Document images with source code:
=== Begin Enclosure ===
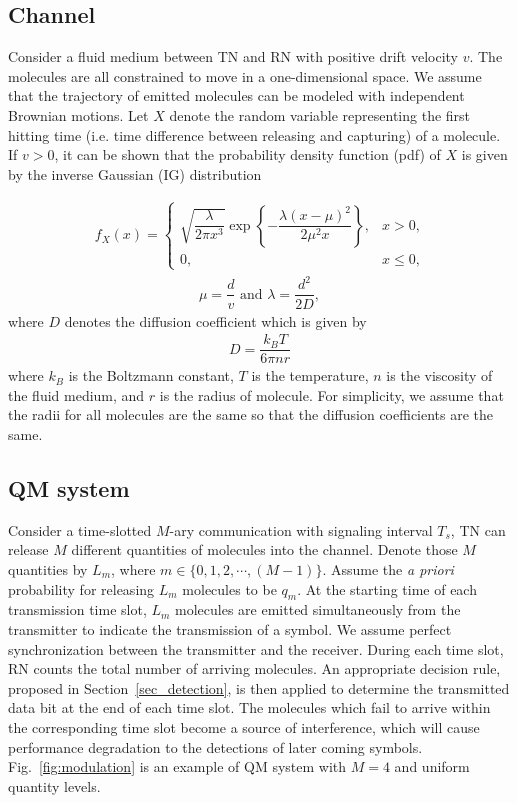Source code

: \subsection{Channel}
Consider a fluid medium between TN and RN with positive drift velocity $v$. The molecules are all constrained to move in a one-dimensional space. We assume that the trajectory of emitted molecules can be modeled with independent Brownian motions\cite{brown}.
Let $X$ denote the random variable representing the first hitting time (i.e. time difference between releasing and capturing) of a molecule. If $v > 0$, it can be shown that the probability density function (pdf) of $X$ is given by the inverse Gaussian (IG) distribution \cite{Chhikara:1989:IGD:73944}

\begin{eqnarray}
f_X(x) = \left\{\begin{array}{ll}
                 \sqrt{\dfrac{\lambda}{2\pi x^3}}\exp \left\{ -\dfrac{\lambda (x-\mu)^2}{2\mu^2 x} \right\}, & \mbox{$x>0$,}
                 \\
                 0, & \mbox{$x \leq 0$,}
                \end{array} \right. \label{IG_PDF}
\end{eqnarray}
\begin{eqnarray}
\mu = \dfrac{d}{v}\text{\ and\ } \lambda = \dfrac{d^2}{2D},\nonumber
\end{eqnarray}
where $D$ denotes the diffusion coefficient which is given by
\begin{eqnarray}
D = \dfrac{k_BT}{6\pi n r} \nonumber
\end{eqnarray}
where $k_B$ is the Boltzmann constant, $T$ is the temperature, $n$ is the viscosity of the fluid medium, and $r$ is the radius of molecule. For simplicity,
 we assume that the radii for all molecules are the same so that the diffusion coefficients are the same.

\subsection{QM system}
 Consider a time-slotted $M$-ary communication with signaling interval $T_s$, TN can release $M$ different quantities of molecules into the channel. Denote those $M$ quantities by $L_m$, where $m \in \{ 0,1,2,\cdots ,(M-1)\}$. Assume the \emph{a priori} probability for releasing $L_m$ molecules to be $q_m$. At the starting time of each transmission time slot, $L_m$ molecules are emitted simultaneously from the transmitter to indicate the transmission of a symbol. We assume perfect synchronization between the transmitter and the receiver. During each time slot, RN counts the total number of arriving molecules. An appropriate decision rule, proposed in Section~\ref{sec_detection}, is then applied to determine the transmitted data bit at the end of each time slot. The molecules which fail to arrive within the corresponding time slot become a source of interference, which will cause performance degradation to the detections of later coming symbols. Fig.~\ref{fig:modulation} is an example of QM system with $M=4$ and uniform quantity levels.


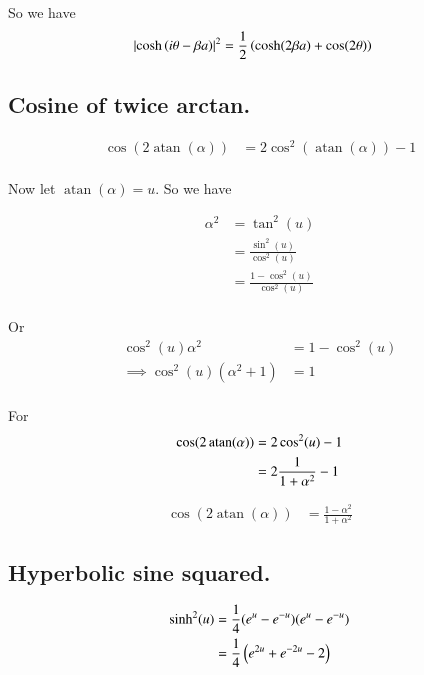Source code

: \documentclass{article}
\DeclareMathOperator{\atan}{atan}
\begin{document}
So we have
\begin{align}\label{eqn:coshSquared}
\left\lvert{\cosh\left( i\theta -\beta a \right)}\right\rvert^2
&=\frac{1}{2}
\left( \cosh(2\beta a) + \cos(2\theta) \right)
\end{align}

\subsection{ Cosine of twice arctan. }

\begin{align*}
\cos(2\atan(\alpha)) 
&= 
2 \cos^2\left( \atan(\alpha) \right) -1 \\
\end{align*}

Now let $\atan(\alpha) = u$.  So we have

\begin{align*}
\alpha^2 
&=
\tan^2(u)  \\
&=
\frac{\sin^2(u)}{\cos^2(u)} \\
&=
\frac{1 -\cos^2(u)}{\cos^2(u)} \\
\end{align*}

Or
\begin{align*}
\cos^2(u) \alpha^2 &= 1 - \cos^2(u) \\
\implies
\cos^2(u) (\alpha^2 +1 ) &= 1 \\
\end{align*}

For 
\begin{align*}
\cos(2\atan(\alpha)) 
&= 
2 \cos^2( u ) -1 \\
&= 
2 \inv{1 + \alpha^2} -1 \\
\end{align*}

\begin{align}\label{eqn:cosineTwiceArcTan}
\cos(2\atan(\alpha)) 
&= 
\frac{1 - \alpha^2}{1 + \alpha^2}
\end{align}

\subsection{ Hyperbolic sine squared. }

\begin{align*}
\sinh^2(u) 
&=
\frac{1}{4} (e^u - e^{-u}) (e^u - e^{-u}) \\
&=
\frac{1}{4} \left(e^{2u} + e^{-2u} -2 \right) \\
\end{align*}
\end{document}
=== End Enclosure ===
### [INSTRUCTIONS FOR THE TASK]
Starting with the top line, write out all the data above exactly; keep the pictures out.

### [TASK ANSWER]
Source code

: \subsection{Channel}
Consider a fluid medium between TN and RN with positive drift velocity $v$. The molecules are all constrained to move in a one-dimensional space. We assume that the trajectory of emitted molecules can be modeled with independent Brownian motions\cite{brown}.
Let $X$ denote the random variable representing the first hitting time (i.e. time difference between releasing and capturing) of a molecule. If $v > 0$, it can be shown that the probability density function (pdf) of $X$ is given by the inverse Gaussian (IG) distribution \cite{Chhikara:1989:IGD:73944}

\begin{eqnarray}
f_X(x) = \left\{\begin{array}{ll}
                 \sqrt{\dfrac{\lambda}{2\pi x^3}}\exp \left\{ -\dfrac{\lambda (x-\mu)^2}{2\mu^2 x} \right\}, & \mbox{$x>0$,}
                 \\
                 0, & \mbox{$x \leq 0$,}
                \end{array} \right. \label{IG_PDF}
\end{eqnarray}
\begin{eqnarray}
\mu = \dfrac{d}{v}\text{\ and\ } \lambda = \dfrac{d^2}{2D},\nonumber
\end{eqnarray}
where $D$ denotes the diffusion coefficient which is given by
\begin{eqnarray}
D = \dfrac{k_BT}{6\pi n r} \nonumber
\end{eqnarray}
where $k_B$ is the Boltzmann constant, $T$ is the temperature, $n$ is the viscosity of the fluid medium, and $r$ is the radius of molecule. For simplicity,
 we assume that the radii for all molecules are the same so that the diffusion coefficients are the same.

\subsection{QM system}
 Consider a time-slotted $M$-ary communication with signaling interval $T_s$, TN can release $M$ different quantities of molecules into the channel. Denote those $M$ quantities by $L_m$, where $m \in \{ 0,1,2,\cdots ,(M-1)\}$. Assume the \emph{a priori} probability for releasing $L_m$ molecules to be $q_m$. At the starting time of each transmission time slot, $L_m$ molecules are emitted simultaneously from the transmitter to indicate the transmission of a symbol. We assume perfect synchronization between the transmitter and the receiver. During each time slot, RN counts the total number of arriving molecules. An appropriate decision rule, proposed in Section~\ref{sec_detection}, is then applied to determine the transmitted data bit at the end of each time slot. The molecules which fail to arrive within the corresponding time slot become a source of interference, which will cause performance degradation to the detections of later coming symbols. Fig.~\ref{fig:modulation} is an example of QM system with $M=4$ and uniform quantity levels.


Source code

: \documentclass{article}
\DeclareMathOperator{\atan}{atan}
\begin{document}
So we have
\begin{align}\label{eqn:coshSquared}
\left\lvert{\cosh\left( i\theta -\beta a \right)}\right\rvert^2
&=\frac{1}{2}
\left( \cosh(2\beta a) + \cos(2\theta) \right)
\end{align}

\subsection{ Cosine of twice arctan. }

\begin{align*}
\cos(2\atan(\alpha)) 
&= 
2 \cos^2\left( \atan(\alpha) \right) -1 \\
\end{align*}

Now let $\atan(\alpha) = u$.  So we have

\begin{align*}
\alpha^2 
&=
\tan^2(u)  \\
&=
\frac{\sin^2(u)}{\cos^2(u)} \\
&=
\frac{1 -\cos^2(u)}{\cos^2(u)} \\
\end{align*}

Or
\begin{align*}
\cos^2(u) \alpha^2 &= 1 - \cos^2(u) \\
\implies
\cos^2(u) (\alpha^2 +1 ) &= 1 \\
\end{align*}

For 
\begin{align*}
\cos(2\atan(\alpha)) 
&= 
2 \cos^2( u ) -1 \\
&= 
2 \inv{1 + \alpha^2} -1 \\
\end{align*}

\begin{align}\label{eqn:cosineTwiceArcTan}
\cos(2\atan(\alpha)) 
&= 
\frac{1 - \alpha^2}{1 + \alpha^2}
\end{align}

\subsection{ Hyperbolic sine squared. }

\begin{align*}
\sinh^2(u) 
&=
\frac{1}{4} (e^u - e^{-u}) (e^u - e^{-u}) \\
&=
\frac{1}{4} \left(e^{2u} + e^{-2u} -2 \right) \\
\end{align*}
\end{document}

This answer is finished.